AutoZone (NYSE: AZO), a leading retailer of automotive replacement parts, reported better than expected earnings and sales for the third quarter of 2019, aided by strong comparable store sales. The company’s stock gained nearly 3% early Tuesday following the announcement.
At $2.78 billion, third-quarter net sales were higher by 4.6% compared to the year-ago period and slightly above analysts’ consensus forecast. There was a 3.9% increase in domestic same-store sales during the quarter.
The benefit of positive comparable store performance was partially offset by lower merchandise margins, primarily due to a shift in mix. Meanwhile, gross margin rose to 53.6%, supported by gains from the sale of two businesses last year.
The benefit of positive comparable store performance was partially offset by lower merchandise margins
The company posted net income of $405.9 million or $15.99 per share for the April quarter, compared to $366.7 million or $13.42 per share in the corresponding period of last year. The bottom-line benefitted from a decline in the effective income tax rate.
During the third quarter, AutoZone opened 35 new stores in the US, eight in Mexico and three in Brazil. The total number of stores at the end of the quarter was 6,287 – 5,686 in US states, the District of Columbia and Puerto Rico; 576 in Mexico and 25 in Brazil. The addition of new stores and improved product placement pushed up the company’s inventory by 8%.
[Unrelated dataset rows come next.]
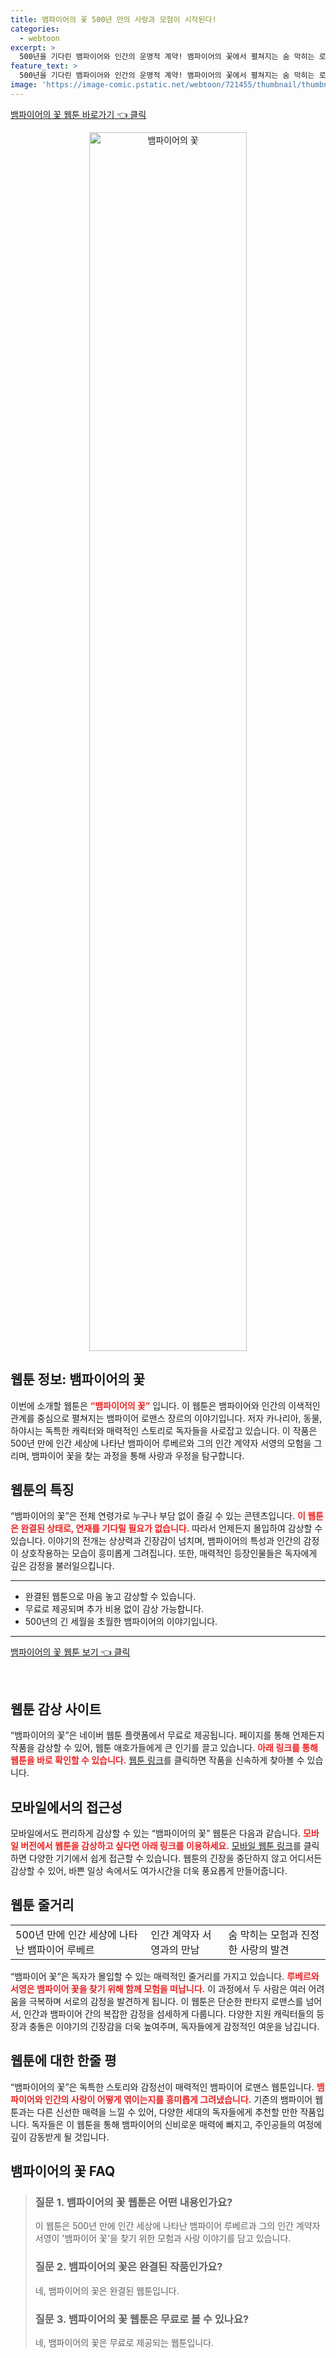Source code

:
```yaml
---
title: 뱀파이어의 꽃 500년 만의 사랑과 모험이 시작된다!
categories:
  - webtoon
excerpt: >
  500년을 기다린 뱀파이어와 인간의 운명적 계약! 뱀파이어의 꽃에서 펼쳐지는 숨 막히는 로맨스와 모험이 당신을 기다립니다. 클릭해 새로운 세계에 빠져보세요!
feature_text: >
  500년을 기다린 뱀파이어와 인간의 운명적 계약! 뱀파이어의 꽃에서 펼쳐지는 숨 막히는 로맨스와 모험이 당신을 기다립니다. 클릭해 새로운 세계에 빠져보세요!
image: 'https://image-comic.pstatic.net/webtoon/721455/thumbnail/thumbnail_IMAG21_3487300569401942371.jpg'
---
```


<p><a class="modoo-button" href="https://comic.naver.com/webtoon/list?titleId=721455" rel="nofollow noopener">뱀파이어의 꽃 웹툰 바로가기 👈 클릭</a></p>
<figure class="image" style="width: 50%; height: 50%; text-align: center; margin: auto;"><img alt="뱀파이어의 꽃" src="https://image-comic.pstatic.net/webtoon/721455/thumbnail/thumbnail_IMAG21_3487300569401942371.jpg" style="width: 100%; height: 100%; object-fit: cover;"/></figure>
<h2 id="웹툰_정보">웹툰 정보: 뱀파이어의 꽃</h2>
<p>이번에 소개할 웹툰은 <b><span style="color: #ee2323;">“뱀파이어의 꽃”</span></b> 입니다. 이 웹툰은 뱀파이어와 인간의 이색적인 관계를 중심으로 펼쳐지는 뱀파이어 로맨스 장르의 이야기입니다. 저자 카나리아, 동물, 하야시는 독특한 캐릭터와 매력적인 스토리로 독자들을 사로잡고 있습니다. 이 작품은 500년 만에 인간 세상에 나타난 뱀파이어 루베르와 그의 인간 계약자 서영의 모험을 그리며, 뱀파이어 꽃을 찾는 과정을 통해 사랑과 우정을 탐구합니다.</p>
<h2 id="웹툰_특징">웹툰의 특징</h2>
<p>“뱀파이어의 꽃”은 전체 연령가로 누구나 부담 없이 즐길 수 있는 콘텐츠입니다. <b><span style="color: #ee2323;">이 웹툰은 완결된 상태로, 연재를 기다릴 필요가 없습니다.</span></b> 따라서 언제든지 몰입하여 감상할 수 있습니다. 이야기의 전개는 상상력과 긴장감이 넘치며, 뱀파이어의 특성과 인간의 감정이 상호작용하는 모습이 흥미롭게 그려집니다. 또한, 매력적인 등장인물들은 독자에게 깊은 감정을 불러일으킵니다.</p>
<hr/>
<ul>
<li>완결된 웹툰으로 마음 놓고 감상할 수 있습니다.</li>
<li>무료로 제공되며 추가 비용 없이 감상 가능합니다.</li>
<li>500년의 긴 세월을 초월한 뱀파이어의 이야기입니다.</li>
</ul>
<hr/>
<p><a class="modoo-button" href="https://m.comic.naver.com/webtoon/list?titleId=721455" rel="nofollow noopener">뱀파이어의 꽃 웹툰 보기 👈 클릭</a></p><br/>
<h2 id="웹툰_사이트">웹툰 감상 사이트</h2>
<p>“뱀파이어의 꽃”은 네이버 웹툰 플랫폼에서 무료로 제공됩니다. 페이지를 통해 언제든지 작품을 감상할 수 있어, 웹툰 애호가들에게 큰 인기를 끌고 있습니다. <b><span style="color: #ee2323;">아래 링크를 통해 웹툰을 바로 확인할 수 있습니다.</span></b> <a href="https://comic.naver.com/webtoon/list?titleId=721455">웹툰 링크</a>를 클릭하면 작품을 신속하게 찾아볼 수 있습니다.</p>
<h2 id="웹툰_모바일">모바일에서의 접근성</h2>
<p>모바일에서도 편리하게 감상할 수 있는 “뱀파이어의 꽃” 웹툰은 다음과 같습니다. <b><span style="color: #ee2323;">모바일 버전에서 웹툰을 감상하고 싶다면 아래 링크를 이용하세요.</span></b> <a href="https://m.comic.naver.com/webtoon/list?titleId=721455">모바일 웹툰 링크</a>를 클릭하면 다양한 기기에서 쉽게 접근할 수 있습니다. 웹툰의 긴장을 중단하지 않고 어디서든 감상할 수 있어, 바쁜 일상 속에서도 여가시간을 더욱 풍요롭게 만들어줍니다.</p>
<h2 id="웹툰_줄거리">웹툰 줄거리</h2>
<table>
<tr>
<td>500년 만에 인간 세상에 나타난 뱀파이어 루베르</td>
<td>인간 계약자 서영과의 만남</td>
<td>숨 막히는 모험과 진정한 사랑의 발견</td>
</tr>
</table>
<p>“뱀파이어 꽃”은 독자가 몰입할 수 있는 매력적인 줄거리를 가지고 있습니다. <b><span style="color: #ee2323;">루베르와 서영은 뱀파이어 꽃을 찾기 위해 함께 모험을 떠납니다.</span></b> 이 과정에서 두 사람은 여러 어려움을 극복하며 서로의 감정을 발견하게 됩니다. 이 웹툰은 단순한 판타지 로맨스를 넘어서, 인간과 뱀파이어 간의 복잡한 감정을 섬세하게 다룹니다. 다양한 지원 캐릭터들의 등장과 충돌은 이야기의 긴장감을 더욱 높여주며, 독자들에게 감정적인 여운을 남깁니다.</p>
<h2 id="웹툰_한줄평">웹툰에 대한 한줄 평</h2>
<p>“뱀파이어의 꽃”은 독특한 스토리와 감정선이 매력적인 뱀파이어 로맨스 웹툰입니다. <b><span style="color: #ee2323;">뱀파이어와 인간의 사랑이 어떻게 엮이는지를 흥미롭게 그려냈습니다.</span></b> 기존의 뱀파이어 웹툰과는 다른 신선한 매력을 느낄 수 있어, 다양한 세대의 독자들에게 추천할 만한 작품입니다. 독자들은 이 웹툰을 통해 뱀파이어의 신비로운 매력에 빠지고, 주인공들의 여정에 깊이 감동받게 될 것입니다.</p>
<h2 id=뱀파이어의 꽃_FAQ>뱀파이어의 꽃 FAQ</h2>
<div itemscope="" itemtype="https://schema.org/FAQPage"> <blockquote> <div itemscope="" itemprop="mainEntity" itemtype="https://schema.org/Question"> <h3 id="질문_1" itemprop="name">질문 1. 뱀파이어의 꽃 웹툰은 어떤 내용인가요?</h3> <div itemscope="" itemprop="acceptedAnswer" itemtype="https://schema.org/Answer"> <span itemprop="text"> <p>이 웹툰은 500년 만에 인간 세상에 나타난 뱀파이어 루베르과 그의 인간 계약자 서영이 '뱀파이어 꽃'을 찾기 위한 모험과 사랑 이야기를 담고 있습니다.</p> </span> </div> </div> <div itemscope="" itemprop="mainEntity" itemtype="https://schema.org/Question"> <h3 id="질문_2" itemprop="name">질문 2. 뱀파이어의 꽃은 완결된 작품인가요?</h3> <div itemscope="" itemprop="acceptedAnswer" itemtype="https://schema.org/Answer"> <span itemprop="text"> <p>네, 뱀파이어의 꽃은 완결된 웹툰입니다.</p> </span> </div> </div> <div itemscope="" itemprop="mainEntity" itemtype="https://schema.org/Question"> <h3 id="질문_3" itemprop="name">질문 3. 뱀파이어의 꽃 웹툰은 무료로 볼 수 있나요?</h3> <div itemscope="" itemprop="acceptedAnswer" itemtype="https://schema.org/Answer"> <span itemprop="text"> <p>네, 뱀파이어의 꽃은 무료로 제공되는 웹툰입니다.</p> </span> </div> </div> </blockquote> </div>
“As we continue to invest in our business, we remain committed to our disciplined approach of increasing operating earnings and cash flow, and utilizing our balance sheet and capital effectively,” Bill Rhodes, chief executive officer of AutoZone, said.
AutoZone repurchased around 472,000 shares during the three-month period for $466 million at an average price of $987 per share.
The company’s shares jumped to an all-time high last month, crossing the $1,000-mark for the first time. Since the beginning of the year, the stock has gained 17%. It moved up about 3% Tuesday after the earnings report.